TASK OBJECTIVE: Using the data below, return the stretch from the line that contains "magick convert 'assets/welding.jpg' -resize x1024" through the line that contains "2.query NS record", both included, exactly as it stands and nothing beyond it.

RAW DATA:

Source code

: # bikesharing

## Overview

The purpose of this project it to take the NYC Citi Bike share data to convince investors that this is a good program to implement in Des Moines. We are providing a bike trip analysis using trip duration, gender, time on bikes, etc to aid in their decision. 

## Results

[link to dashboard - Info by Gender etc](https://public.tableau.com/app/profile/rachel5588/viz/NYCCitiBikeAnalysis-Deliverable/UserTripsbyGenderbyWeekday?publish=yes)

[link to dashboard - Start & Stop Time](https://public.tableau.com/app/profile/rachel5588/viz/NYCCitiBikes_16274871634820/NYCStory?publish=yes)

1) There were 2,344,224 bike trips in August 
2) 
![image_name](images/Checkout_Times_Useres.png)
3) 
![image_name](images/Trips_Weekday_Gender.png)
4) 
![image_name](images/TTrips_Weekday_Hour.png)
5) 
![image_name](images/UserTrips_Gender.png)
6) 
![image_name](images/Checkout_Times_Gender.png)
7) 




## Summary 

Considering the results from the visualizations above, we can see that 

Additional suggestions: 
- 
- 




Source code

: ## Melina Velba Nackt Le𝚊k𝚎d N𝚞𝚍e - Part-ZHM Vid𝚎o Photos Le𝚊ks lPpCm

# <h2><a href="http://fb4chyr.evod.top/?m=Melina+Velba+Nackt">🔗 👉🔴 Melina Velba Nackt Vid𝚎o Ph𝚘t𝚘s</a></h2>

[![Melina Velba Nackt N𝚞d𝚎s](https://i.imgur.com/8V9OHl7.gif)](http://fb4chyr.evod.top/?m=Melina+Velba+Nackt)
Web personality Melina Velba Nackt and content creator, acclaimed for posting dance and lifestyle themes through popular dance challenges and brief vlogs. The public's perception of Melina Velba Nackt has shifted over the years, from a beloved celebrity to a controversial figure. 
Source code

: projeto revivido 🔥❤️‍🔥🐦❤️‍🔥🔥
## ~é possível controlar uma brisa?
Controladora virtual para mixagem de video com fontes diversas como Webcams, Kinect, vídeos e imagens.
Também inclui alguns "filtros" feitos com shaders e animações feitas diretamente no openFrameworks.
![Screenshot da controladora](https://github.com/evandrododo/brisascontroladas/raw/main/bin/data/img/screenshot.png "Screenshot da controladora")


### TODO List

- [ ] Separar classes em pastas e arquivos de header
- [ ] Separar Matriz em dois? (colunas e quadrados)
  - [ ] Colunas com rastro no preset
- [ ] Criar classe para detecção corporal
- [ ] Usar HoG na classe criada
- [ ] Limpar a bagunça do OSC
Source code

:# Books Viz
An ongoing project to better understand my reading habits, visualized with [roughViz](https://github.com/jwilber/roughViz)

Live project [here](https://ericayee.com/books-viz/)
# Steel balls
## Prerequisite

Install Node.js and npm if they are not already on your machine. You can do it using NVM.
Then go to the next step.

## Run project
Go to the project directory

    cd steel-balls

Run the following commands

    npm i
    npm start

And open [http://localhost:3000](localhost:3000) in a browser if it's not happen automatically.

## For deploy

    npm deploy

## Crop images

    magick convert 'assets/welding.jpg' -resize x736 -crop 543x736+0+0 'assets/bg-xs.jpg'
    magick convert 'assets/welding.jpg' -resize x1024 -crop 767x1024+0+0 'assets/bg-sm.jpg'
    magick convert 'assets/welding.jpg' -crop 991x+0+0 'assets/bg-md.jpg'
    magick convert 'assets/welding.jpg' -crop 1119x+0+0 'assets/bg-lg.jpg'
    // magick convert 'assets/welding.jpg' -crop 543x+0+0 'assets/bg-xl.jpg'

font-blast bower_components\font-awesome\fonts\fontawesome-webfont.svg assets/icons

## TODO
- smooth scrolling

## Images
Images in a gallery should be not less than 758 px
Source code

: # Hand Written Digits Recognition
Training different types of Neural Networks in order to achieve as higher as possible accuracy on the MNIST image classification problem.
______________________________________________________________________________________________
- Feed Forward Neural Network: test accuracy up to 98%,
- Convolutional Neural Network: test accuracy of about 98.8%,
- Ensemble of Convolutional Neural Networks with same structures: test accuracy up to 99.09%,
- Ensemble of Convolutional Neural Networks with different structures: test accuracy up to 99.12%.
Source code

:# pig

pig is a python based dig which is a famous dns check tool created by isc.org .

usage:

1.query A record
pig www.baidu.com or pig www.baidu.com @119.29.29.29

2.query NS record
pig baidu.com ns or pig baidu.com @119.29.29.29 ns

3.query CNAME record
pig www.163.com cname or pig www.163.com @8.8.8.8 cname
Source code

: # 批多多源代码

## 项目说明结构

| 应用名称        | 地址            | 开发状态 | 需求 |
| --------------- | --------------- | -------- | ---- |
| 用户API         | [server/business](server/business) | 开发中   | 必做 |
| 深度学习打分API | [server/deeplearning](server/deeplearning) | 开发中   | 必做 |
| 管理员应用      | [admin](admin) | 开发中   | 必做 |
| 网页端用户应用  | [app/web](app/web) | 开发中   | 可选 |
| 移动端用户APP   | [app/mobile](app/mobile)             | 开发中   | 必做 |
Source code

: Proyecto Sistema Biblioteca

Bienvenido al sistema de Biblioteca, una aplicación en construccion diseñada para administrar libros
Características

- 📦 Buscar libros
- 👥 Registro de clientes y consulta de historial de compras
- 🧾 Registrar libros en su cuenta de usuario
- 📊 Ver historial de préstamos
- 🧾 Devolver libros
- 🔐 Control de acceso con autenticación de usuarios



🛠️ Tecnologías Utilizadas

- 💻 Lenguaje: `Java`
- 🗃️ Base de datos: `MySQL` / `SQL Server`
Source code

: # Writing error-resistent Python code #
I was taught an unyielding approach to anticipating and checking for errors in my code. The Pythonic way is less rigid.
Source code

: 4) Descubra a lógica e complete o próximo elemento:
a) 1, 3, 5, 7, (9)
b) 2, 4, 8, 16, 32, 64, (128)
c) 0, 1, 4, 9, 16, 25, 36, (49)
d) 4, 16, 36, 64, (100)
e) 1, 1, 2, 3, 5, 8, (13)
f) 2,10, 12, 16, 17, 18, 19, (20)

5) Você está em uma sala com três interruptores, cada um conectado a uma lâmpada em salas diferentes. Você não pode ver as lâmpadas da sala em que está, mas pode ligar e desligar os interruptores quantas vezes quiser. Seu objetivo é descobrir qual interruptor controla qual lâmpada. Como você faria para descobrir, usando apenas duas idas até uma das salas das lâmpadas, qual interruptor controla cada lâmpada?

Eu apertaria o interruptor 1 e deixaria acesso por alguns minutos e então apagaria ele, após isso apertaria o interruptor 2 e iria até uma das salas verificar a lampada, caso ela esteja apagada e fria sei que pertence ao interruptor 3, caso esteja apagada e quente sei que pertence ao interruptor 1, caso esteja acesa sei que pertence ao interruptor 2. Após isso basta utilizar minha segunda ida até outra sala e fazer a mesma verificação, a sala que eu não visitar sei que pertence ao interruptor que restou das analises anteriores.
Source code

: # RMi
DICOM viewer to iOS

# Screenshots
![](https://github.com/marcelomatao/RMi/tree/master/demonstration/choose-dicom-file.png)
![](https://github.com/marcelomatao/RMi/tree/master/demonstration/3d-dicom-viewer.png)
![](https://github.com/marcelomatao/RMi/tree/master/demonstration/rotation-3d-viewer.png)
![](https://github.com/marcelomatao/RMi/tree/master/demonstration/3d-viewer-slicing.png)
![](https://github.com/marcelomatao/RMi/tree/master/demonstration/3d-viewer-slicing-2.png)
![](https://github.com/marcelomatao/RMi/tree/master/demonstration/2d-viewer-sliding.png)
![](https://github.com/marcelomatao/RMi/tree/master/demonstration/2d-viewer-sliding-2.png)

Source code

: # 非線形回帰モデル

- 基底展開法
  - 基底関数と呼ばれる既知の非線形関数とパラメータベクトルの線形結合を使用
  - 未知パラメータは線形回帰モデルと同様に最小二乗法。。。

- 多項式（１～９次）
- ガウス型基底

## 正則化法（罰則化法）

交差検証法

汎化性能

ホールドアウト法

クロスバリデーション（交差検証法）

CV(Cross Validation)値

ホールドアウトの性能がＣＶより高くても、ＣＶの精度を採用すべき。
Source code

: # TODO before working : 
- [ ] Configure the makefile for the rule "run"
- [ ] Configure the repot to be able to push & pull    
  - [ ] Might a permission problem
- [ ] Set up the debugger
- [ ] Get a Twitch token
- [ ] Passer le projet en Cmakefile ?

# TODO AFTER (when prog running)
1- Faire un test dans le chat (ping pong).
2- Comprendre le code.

EXERCISE SOLUTION:
    magick convert 'assets/welding.jpg' -resize x1024 -crop 767x1024+0+0 'assets/bg-sm.jpg'
    magick convert 'assets/welding.jpg' -crop 991x+0+0 'assets/bg-md.jpg'
    magick convert 'assets/welding.jpg' -crop 1119x+0+0 'assets/bg-lg.jpg'
    // magick convert 'assets/welding.jpg' -crop 543x+0+0 'assets/bg-xl.jpg'

font-blast bower_components\font-awesome\fonts\fontawesome-webfont.svg assets/icons

## TODO
- smooth scrolling

## Images
Images in a gallery should be not less than 758 px
Source code

: # Hand Written Digits Recognition
Training different types of Neural Networks in order to achieve as higher as possible accuracy on the MNIST image classification problem.
______________________________________________________________________________________________
- Feed Forward Neural Network: test accuracy up to 98%,
- Convolutional Neural Network: test accuracy of about 98.8%,
- Ensemble of Convolutional Neural Networks with same structures: test accuracy up to 99.09%,
- Ensemble of Convolutional Neural Networks with different structures: test accuracy up to 99.12%.
Source code

:# pig

pig is a python based dig which is a famous dns check tool created by isc.org .

usage:

1.query A record
pig www.baidu.com or pig www.baidu.com @119.29.29.29

2.query NS record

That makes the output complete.